■ Instructions to follow ■
What follows is a set of records; repeat them exactly, without the pictures.

■ Record set ■

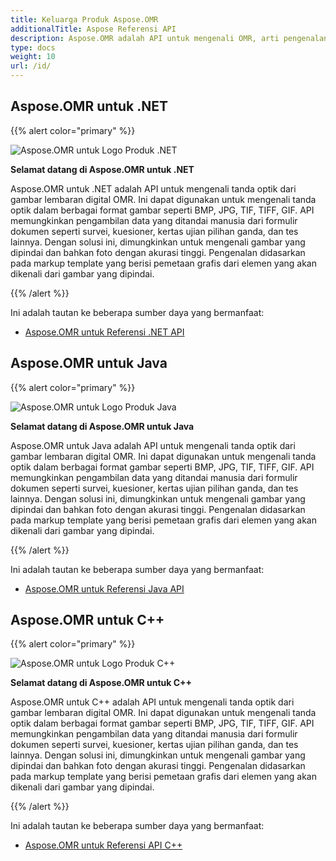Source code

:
 ```yaml
---
title: Keluarga Produk Aspose.OMR
additionalTitle: Aspose Referensi API
description: Aspose.OMR adalah API untuk mengenali OMR, arti pengenalan tanda optik, tanda optik dari OMRSheet yang merupakan lembaran gambar digital.
type: docs
weight: 10
url: /id/
---
```


## Aspose.OMR untuk .NET

{{% alert color="primary" %}} 

![Aspose.OMR untuk Logo Produk .NET](../logo_omr_net.svg)

**Selamat datang di Aspose.OMR untuk .NET**

Aspose.OMR untuk .NET adalah API untuk mengenali tanda optik dari gambar lembaran digital OMR. Ini dapat digunakan untuk mengenali tanda optik dalam berbagai format gambar seperti BMP, JPG, TIF, TIFF, GIF. API memungkinkan pengambilan data yang ditandai manusia dari formulir dokumen seperti survei, kuesioner, kertas ujian pilihan ganda, dan tes lainnya. Dengan solusi ini, dimungkinkan untuk mengenali gambar yang dipindai dan bahkan foto dengan akurasi tinggi. Pengenalan didasarkan pada markup template yang berisi pemetaan grafis dari elemen yang akan dikenali dari gambar yang dipindai.

{{% /alert %}} 

Ini adalah tautan ke beberapa sumber daya yang bermanfaat:

- [Aspose.OMR untuk Referensi .NET API](/omr/id/net/)


## Aspose.OMR untuk Java

{{% alert color="primary" %}} 

![Aspose.OMR untuk Logo Produk Java](../logo_omr_java.svg)

**Selamat datang di Aspose.OMR untuk Java**

Aspose.OMR untuk Java adalah API untuk mengenali tanda optik dari gambar lembaran digital OMR. Ini dapat digunakan untuk mengenali tanda optik dalam berbagai format gambar seperti BMP, JPG, TIF, TIFF, GIF. API memungkinkan pengambilan data yang ditandai manusia dari formulir dokumen seperti survei, kuesioner, kertas ujian pilihan ganda, dan tes lainnya. Dengan solusi ini, dimungkinkan untuk mengenali gambar yang dipindai dan bahkan foto dengan akurasi tinggi. Pengenalan didasarkan pada markup template yang berisi pemetaan grafis dari elemen yang akan dikenali dari gambar yang dipindai.

{{% /alert %}} 


Ini adalah tautan ke beberapa sumber daya yang bermanfaat:

- [Aspose.OMR untuk Referensi Java API](/omr/java/)


## Aspose.OMR untuk C++

{{% alert color="primary" %}} 

![Aspose.OMR untuk Logo Produk C++](../logo_omr_cpp.svg)

**Selamat datang di Aspose.OMR untuk C++**

Aspose.OMR untuk C++ adalah API untuk mengenali tanda optik dari gambar lembaran digital OMR. Ini dapat digunakan untuk mengenali tanda optik dalam berbagai format gambar seperti BMP, JPG, TIF, TIFF, GIF. API memungkinkan pengambilan data yang ditandai manusia dari formulir dokumen seperti survei, kuesioner, kertas ujian pilihan ganda, dan tes lainnya. Dengan solusi ini, dimungkinkan untuk mengenali gambar yang dipindai dan bahkan foto dengan akurasi tinggi. Pengenalan didasarkan pada markup template yang berisi pemetaan grafis dari elemen yang akan dikenali dari gambar yang dipindai.

{{% /alert %}} 

Ini adalah tautan ke beberapa sumber daya yang bermanfaat:

- [Aspose.OMR untuk Referensi API C++](/omr/cpp/)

■ Exercise response ■
Source code

:
 ```yaml
---
title: Keluarga Produk Aspose.OMR
additionalTitle: Aspose Referensi API
description: Aspose.OMR adalah API untuk mengenali OMR, arti pengenalan tanda optik, tanda optik dari OMRSheet yang merupakan lembaran gambar digital.
type: docs
weight: 10
url: /id/
---
```


## Aspose.OMR untuk .NET

{{% alert color="primary" %}} 

![Aspose.OMR untuk Logo Produk .NET](../logo_omr_net.svg)

**Selamat datang di Aspose.OMR untuk .NET**

Aspose.OMR untuk .NET adalah API untuk mengenali tanda optik dari gambar lembaran digital OMR. Ini dapat digunakan untuk mengenali tanda optik dalam berbagai format gambar seperti BMP, JPG, TIF, TIFF, GIF. API memungkinkan pengambilan data yang ditandai manusia dari formulir dokumen seperti survei, kuesioner, kertas ujian pilihan ganda, dan tes lainnya. Dengan solusi ini, dimungkinkan untuk mengenali gambar yang dipindai dan bahkan foto dengan akurasi tinggi. Pengenalan didasarkan pada markup template yang berisi pemetaan grafis dari elemen yang akan dikenali dari gambar yang dipindai.

{{% /alert %}} 

Ini adalah tautan ke beberapa sumber daya yang bermanfaat:

- [Aspose.OMR untuk Referensi .NET API](/omr/id/net/)


## Aspose.OMR untuk Java

{{% alert color="primary" %}} 

![Aspose.OMR untuk Logo Produk Java](../logo_omr_java.svg)

**Selamat datang di Aspose.OMR untuk Java**

Aspose.OMR untuk Java adalah API untuk mengenali tanda optik dari gambar lembaran digital OMR. Ini dapat digunakan untuk mengenali tanda optik dalam berbagai format gambar seperti BMP, JPG, TIF, TIFF, GIF. API memungkinkan pengambilan data yang ditandai manusia dari formulir dokumen seperti survei, kuesioner, kertas ujian pilihan ganda, dan tes lainnya. Dengan solusi ini, dimungkinkan untuk mengenali gambar yang dipindai dan bahkan foto dengan akurasi tinggi. Pengenalan didasarkan pada markup template yang berisi pemetaan grafis dari elemen yang akan dikenali dari gambar yang dipindai.

{{% /alert %}} 


Ini adalah tautan ke beberapa sumber daya yang bermanfaat:

- [Aspose.OMR untuk Referensi Java API](/omr/java/)


## Aspose.OMR untuk C++

{{% alert color="primary" %}} 

![Aspose.OMR untuk Logo Produk C++](../logo_omr_cpp.svg)

**Selamat datang di Aspose.OMR untuk C++**

Aspose.OMR untuk C++ adalah API untuk mengenali tanda optik dari gambar lembaran digital OMR. Ini dapat digunakan untuk mengenali tanda optik dalam berbagai format gambar seperti BMP, JPG, TIF, TIFF, GIF. API memungkinkan pengambilan data yang ditandai manusia dari formulir dokumen seperti survei, kuesioner, kertas ujian pilihan ganda, dan tes lainnya. Dengan solusi ini, dimungkinkan untuk mengenali gambar yang dipindai dan bahkan foto dengan akurasi tinggi. Pengenalan didasarkan pada markup template yang berisi pemetaan grafis dari elemen yang akan dikenali dari gambar yang dipindai.

{{% /alert %}} 

Ini adalah tautan ke beberapa sumber daya yang bermanfaat:

- [Aspose.OMR untuk Referensi API C++](/omr/cpp/)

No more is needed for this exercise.